You may have heard species described as “bioindicators” when they help researchers understand the health of their surrounding ecosystem. However, you probably haven’t heard the term “people-indicator” – a species that helps people understand how they relate to other animals within the ecosystem.
You likely haven’t heard this term because it doesn’t exist! After all, humans are a species, a member of the animal community, but calling another animal species a “people-indicator,” which is not scientific in the least and made solely for the purpose of this post, can serve as a reminder. And sometimes, humans need reminders. Enter the “people-indicator” for spring: the horseshoe crab. After all, what better spokes-animal for this connection than one who has been on earth for over 450 million years?

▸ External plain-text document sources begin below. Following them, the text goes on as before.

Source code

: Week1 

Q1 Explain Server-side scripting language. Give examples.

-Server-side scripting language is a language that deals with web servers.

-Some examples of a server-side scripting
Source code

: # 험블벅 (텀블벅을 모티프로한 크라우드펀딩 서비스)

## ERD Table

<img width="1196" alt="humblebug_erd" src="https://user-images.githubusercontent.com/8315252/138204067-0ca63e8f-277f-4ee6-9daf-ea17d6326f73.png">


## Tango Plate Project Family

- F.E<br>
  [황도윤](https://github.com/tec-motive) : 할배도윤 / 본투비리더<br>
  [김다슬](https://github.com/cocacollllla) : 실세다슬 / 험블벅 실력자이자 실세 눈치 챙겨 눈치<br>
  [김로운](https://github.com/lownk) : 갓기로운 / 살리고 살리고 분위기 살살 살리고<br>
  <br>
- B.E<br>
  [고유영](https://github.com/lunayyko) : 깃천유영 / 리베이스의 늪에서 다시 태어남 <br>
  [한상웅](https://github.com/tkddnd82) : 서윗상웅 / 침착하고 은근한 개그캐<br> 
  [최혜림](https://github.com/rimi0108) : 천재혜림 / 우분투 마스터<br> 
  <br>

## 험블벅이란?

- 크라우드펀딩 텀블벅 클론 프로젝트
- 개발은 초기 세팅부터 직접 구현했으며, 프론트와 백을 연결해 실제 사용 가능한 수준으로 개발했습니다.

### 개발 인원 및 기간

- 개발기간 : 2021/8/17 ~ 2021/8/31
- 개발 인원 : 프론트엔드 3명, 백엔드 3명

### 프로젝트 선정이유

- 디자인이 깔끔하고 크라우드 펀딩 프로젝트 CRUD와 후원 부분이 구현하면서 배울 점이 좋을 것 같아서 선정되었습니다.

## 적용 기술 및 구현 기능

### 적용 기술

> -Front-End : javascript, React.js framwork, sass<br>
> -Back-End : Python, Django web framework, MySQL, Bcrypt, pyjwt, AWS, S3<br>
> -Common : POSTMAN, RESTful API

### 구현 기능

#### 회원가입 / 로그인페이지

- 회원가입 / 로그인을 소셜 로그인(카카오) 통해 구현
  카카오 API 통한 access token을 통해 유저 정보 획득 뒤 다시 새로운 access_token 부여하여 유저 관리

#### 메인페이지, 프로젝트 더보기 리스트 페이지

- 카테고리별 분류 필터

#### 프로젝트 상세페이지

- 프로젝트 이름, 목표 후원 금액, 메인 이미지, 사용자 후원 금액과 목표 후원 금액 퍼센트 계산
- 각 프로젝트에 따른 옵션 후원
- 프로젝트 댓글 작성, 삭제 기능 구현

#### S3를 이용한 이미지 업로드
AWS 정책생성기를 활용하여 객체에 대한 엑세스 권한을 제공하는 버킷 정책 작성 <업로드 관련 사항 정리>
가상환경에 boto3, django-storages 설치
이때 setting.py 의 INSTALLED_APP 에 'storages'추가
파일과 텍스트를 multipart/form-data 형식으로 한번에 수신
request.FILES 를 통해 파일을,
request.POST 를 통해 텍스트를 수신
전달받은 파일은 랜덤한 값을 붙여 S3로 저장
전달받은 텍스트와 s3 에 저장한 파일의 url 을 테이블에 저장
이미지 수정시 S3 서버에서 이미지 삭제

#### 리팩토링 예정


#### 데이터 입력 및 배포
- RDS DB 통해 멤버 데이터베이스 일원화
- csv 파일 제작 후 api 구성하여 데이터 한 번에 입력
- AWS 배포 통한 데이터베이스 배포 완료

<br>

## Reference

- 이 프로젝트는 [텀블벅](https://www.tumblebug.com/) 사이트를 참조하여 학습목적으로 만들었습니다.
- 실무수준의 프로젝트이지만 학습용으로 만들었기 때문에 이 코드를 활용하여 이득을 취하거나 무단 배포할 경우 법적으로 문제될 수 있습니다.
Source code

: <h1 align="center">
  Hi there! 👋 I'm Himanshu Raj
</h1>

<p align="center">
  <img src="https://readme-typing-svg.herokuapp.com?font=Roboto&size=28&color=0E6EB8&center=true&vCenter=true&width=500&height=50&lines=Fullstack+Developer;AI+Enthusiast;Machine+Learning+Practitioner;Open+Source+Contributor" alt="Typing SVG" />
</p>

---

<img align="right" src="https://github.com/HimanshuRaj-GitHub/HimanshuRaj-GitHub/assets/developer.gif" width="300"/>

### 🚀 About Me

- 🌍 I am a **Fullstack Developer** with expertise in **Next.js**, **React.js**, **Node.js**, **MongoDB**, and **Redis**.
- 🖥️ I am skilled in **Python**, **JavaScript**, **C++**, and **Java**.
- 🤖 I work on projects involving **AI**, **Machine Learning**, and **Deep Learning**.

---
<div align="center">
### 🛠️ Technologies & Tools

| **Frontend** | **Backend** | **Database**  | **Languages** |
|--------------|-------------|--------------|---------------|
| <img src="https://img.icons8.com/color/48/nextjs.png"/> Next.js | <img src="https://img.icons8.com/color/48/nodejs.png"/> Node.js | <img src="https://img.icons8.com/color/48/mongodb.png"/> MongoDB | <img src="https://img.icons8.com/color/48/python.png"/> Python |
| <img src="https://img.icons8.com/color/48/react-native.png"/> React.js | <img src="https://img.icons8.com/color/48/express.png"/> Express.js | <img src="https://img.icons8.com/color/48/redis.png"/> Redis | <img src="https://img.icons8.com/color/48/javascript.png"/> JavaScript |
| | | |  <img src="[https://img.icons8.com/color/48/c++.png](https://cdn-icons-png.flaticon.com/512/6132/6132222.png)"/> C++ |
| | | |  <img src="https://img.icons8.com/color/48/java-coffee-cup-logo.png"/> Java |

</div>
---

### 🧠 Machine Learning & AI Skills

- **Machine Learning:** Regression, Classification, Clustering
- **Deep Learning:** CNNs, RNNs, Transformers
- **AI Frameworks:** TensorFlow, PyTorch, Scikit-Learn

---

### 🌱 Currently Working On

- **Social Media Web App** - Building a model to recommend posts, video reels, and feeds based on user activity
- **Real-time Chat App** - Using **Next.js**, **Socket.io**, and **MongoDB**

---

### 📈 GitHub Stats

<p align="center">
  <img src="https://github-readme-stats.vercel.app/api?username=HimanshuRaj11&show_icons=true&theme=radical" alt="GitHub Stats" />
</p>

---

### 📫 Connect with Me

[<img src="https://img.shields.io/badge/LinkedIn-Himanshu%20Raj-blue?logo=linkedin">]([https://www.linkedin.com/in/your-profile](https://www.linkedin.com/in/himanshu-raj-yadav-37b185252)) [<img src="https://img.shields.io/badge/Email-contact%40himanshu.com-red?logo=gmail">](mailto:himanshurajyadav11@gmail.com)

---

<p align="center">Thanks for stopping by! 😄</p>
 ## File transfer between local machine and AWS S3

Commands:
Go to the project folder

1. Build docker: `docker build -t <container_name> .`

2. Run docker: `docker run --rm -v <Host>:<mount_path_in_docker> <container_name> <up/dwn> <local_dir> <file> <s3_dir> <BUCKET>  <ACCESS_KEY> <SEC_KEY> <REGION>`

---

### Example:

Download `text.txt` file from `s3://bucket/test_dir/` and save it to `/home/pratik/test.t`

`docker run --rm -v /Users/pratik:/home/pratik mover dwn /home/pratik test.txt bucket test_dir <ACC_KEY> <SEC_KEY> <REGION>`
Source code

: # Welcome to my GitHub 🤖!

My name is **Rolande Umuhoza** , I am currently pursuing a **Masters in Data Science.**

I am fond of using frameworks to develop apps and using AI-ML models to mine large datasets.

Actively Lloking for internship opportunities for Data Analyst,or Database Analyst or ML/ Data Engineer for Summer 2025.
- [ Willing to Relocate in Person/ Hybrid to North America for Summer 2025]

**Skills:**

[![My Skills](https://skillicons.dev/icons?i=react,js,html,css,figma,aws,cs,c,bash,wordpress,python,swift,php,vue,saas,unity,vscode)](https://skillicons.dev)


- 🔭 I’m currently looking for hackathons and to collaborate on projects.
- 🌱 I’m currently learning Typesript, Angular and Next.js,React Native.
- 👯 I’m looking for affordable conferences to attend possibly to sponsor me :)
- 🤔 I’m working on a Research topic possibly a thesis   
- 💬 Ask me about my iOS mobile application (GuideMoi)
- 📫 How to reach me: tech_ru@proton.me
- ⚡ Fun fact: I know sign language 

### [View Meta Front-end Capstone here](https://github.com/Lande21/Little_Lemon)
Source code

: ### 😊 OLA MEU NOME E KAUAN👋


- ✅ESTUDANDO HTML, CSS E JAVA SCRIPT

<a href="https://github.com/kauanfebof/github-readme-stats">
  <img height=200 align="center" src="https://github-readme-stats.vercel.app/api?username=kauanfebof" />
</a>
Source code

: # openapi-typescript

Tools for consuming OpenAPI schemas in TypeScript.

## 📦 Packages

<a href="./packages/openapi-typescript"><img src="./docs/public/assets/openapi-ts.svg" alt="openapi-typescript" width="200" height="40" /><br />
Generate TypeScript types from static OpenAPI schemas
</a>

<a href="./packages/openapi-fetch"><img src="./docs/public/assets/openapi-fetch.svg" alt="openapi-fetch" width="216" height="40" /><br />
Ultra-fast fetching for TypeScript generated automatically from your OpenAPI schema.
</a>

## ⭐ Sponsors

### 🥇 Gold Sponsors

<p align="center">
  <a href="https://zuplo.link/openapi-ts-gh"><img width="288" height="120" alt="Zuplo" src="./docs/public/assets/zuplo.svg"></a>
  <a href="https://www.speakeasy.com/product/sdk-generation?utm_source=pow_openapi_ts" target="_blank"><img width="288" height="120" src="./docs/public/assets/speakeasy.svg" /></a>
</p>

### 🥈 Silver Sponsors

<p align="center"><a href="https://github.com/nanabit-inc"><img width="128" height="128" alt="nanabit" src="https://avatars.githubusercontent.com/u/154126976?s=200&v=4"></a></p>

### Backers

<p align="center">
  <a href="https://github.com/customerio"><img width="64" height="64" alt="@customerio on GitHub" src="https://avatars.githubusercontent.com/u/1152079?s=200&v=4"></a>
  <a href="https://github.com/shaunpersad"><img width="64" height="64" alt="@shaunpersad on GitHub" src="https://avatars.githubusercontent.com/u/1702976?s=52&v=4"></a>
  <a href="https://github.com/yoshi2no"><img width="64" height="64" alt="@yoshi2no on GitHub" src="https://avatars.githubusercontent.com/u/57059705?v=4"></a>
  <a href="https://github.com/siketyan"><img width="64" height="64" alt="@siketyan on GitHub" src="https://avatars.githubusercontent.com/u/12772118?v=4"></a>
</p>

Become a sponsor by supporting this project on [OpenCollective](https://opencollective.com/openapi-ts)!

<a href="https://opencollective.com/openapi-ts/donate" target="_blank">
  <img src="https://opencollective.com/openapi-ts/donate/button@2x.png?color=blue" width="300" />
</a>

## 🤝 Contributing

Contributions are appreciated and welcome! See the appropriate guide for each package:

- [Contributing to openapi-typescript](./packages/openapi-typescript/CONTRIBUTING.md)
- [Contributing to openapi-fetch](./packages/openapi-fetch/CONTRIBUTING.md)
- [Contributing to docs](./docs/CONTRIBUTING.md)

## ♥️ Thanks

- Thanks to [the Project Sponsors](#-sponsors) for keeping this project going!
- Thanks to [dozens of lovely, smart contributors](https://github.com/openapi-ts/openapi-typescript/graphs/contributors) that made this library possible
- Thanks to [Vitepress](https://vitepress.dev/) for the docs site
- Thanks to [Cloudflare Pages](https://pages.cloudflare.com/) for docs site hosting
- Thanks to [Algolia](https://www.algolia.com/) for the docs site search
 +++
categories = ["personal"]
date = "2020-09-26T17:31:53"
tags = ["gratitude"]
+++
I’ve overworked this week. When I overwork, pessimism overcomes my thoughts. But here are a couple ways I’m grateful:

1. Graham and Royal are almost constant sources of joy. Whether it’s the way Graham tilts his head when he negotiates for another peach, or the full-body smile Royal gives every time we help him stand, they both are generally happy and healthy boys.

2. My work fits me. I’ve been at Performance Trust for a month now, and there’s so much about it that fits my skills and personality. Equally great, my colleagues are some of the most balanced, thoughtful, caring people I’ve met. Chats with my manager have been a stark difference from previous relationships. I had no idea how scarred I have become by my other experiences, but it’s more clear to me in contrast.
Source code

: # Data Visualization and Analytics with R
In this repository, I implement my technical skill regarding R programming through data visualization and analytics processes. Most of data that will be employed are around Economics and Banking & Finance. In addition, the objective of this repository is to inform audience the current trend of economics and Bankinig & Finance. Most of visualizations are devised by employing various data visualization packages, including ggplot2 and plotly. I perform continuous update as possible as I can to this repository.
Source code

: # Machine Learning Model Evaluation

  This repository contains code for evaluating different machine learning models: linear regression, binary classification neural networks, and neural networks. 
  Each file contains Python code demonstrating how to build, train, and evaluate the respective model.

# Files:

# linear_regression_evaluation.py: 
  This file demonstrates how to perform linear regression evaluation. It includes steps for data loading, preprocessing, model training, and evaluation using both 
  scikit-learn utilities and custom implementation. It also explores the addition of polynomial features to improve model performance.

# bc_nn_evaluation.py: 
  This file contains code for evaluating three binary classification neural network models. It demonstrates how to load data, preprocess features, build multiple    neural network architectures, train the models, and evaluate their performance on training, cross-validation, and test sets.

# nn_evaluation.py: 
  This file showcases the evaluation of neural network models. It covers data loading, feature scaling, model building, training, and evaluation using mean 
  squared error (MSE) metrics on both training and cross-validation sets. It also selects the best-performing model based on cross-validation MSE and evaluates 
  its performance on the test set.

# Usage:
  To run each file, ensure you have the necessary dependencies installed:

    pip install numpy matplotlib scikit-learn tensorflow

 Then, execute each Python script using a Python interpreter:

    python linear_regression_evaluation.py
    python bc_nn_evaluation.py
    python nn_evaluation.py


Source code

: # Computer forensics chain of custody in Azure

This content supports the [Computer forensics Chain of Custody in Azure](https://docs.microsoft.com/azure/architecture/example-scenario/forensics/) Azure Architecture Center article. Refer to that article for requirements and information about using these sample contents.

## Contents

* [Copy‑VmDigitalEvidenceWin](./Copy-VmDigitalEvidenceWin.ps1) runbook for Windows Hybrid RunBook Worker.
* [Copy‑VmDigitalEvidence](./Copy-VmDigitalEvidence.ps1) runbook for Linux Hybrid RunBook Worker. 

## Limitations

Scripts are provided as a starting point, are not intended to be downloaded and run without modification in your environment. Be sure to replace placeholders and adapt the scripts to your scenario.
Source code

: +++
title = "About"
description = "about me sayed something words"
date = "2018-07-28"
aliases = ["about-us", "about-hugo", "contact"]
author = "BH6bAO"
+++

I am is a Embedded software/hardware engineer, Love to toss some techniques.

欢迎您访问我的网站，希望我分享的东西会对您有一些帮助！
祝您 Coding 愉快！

At Wellfleet Bay, horseshoe crab surveys started mid-April. The weather was cold and rainy and the tides were high. Volunteers with wind-stung faces scanned the beach looking for horseshoe crabs, saw few, and trudged on through high water and the occasional very wet feet. The horseshoe crabs stayed hunkered down in the deeper water, and very few were visible from shore.
May entered the same way April left, and our volunteers were out surveying on quite less than “beach days.” Though the horseshoe crabs also had an agenda for May, not many came up to the beach to spawn. However, when the sun crept out, so did the horseshoe crabs, and our volunteers donned smiles and short sleeves to survey them.
Later in May, we finally got a taste of that first quintessential “spring day” here on Cape. Our volunteers were in full good cheer, many had traded in Wellies for water shoes, and as they gathered on the beaches to survey, it seemed they weren’t the only ones gathering. The horseshoe crabs were also capitalizing on the weather!
It was the first true sign of spring, the kind of day that makes your footsteps lighter, the kind of day that can make a person go twirl around outside. These “people-indicators” reminded our volunteers that humans and horseshoe crabs both exist in an ecosystem that revolves around the wind, weather, and on Cape Cod, the tides.
So, when that first sunny day hits next May, and it sends you to the ocean, shoes in hand, keep a look-out along the shoreline – our “people-indicators” won’t be too hard to find.